Stored data:
══════════
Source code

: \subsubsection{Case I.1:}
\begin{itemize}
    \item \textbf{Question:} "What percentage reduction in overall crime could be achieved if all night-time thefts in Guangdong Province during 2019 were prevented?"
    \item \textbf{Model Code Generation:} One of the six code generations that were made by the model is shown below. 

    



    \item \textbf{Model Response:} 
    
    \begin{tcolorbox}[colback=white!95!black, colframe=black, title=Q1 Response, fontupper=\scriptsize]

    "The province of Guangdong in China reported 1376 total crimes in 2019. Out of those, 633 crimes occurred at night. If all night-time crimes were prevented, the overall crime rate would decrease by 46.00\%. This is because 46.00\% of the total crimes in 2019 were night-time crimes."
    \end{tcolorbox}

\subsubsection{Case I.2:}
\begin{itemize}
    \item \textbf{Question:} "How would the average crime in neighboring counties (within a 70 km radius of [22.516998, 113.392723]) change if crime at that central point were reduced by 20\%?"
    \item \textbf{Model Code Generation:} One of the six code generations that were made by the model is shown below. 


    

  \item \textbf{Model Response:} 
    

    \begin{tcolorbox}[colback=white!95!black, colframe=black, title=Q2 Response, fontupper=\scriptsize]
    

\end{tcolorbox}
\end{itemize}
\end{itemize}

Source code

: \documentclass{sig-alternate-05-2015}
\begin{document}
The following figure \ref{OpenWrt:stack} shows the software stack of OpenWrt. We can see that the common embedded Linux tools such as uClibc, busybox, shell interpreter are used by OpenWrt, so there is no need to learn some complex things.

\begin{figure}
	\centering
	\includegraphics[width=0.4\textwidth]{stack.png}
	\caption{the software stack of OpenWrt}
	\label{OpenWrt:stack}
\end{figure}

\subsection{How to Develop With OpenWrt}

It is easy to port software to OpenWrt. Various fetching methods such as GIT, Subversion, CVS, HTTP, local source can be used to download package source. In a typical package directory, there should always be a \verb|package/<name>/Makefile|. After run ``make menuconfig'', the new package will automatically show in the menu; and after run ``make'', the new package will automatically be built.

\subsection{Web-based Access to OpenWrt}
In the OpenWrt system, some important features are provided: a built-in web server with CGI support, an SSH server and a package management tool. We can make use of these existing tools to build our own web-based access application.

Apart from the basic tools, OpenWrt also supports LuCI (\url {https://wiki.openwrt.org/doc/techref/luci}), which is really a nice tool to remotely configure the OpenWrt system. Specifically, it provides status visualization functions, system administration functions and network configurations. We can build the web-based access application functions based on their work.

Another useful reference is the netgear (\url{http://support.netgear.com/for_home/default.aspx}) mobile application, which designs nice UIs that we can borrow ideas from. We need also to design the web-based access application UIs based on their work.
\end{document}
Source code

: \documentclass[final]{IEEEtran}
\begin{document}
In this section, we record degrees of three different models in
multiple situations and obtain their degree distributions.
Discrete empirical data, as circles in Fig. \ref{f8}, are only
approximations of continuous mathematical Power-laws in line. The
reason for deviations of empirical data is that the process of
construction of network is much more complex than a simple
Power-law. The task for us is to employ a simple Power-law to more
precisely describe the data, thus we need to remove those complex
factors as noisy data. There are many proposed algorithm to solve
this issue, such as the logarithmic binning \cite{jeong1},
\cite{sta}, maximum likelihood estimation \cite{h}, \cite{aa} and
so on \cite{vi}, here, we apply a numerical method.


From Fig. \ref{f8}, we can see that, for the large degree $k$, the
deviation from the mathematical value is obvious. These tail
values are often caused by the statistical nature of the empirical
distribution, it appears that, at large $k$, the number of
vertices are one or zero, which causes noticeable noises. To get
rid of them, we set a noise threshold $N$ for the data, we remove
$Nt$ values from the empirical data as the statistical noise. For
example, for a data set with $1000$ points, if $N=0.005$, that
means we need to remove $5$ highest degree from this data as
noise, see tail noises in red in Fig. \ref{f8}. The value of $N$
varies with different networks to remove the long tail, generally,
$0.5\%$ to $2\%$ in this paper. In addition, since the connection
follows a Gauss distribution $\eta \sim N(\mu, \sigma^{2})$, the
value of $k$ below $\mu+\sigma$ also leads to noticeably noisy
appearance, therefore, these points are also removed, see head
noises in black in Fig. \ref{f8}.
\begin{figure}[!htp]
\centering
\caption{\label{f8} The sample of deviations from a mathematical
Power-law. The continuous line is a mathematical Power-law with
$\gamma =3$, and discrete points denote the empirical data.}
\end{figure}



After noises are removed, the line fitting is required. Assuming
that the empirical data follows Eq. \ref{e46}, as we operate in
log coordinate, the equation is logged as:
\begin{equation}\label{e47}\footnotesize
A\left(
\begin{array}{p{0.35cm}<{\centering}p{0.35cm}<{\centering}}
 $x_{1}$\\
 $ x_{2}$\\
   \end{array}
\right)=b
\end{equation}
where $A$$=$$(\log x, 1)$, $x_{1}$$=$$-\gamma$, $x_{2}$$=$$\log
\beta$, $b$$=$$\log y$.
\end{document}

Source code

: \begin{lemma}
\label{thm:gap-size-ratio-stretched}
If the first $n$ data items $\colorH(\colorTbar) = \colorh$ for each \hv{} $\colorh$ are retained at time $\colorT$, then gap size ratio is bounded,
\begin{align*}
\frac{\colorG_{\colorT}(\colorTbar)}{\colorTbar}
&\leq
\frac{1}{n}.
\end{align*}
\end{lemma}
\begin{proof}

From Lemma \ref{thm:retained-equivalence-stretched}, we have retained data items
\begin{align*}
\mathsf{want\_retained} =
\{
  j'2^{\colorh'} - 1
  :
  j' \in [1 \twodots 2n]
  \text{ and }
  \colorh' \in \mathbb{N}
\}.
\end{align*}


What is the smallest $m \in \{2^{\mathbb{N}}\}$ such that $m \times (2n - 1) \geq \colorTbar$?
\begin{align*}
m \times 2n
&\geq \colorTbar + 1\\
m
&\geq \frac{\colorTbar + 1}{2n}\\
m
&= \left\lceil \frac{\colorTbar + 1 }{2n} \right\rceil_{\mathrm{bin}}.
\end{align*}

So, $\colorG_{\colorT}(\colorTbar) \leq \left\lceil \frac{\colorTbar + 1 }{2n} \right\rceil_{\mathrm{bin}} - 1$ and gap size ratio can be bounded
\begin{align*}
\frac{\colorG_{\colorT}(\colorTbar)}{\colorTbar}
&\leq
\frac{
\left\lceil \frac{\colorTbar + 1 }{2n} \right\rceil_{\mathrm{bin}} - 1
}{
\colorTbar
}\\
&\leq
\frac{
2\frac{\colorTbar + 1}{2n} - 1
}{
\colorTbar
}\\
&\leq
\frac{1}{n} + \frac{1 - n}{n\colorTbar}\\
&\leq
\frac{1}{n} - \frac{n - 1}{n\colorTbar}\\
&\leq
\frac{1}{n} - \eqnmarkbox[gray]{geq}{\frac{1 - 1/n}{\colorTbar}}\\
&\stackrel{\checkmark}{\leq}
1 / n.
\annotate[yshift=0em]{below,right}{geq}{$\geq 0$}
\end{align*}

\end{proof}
══════════
> Try it
What you return should be exactly the lines above, starting at the one with "noise, see tail" and ending at the one with "follows a Gauss", and nothing else.

> Response area
noise, see tail noises in red in Fig. \ref{f8}. The value of $N$
varies with different networks to remove the long tail, generally,
$0.5\%$ to $2\%$ in this paper. In addition, since the connection
follows a Gauss distribution $\eta \sim N(\mu, \sigma^{2})$, the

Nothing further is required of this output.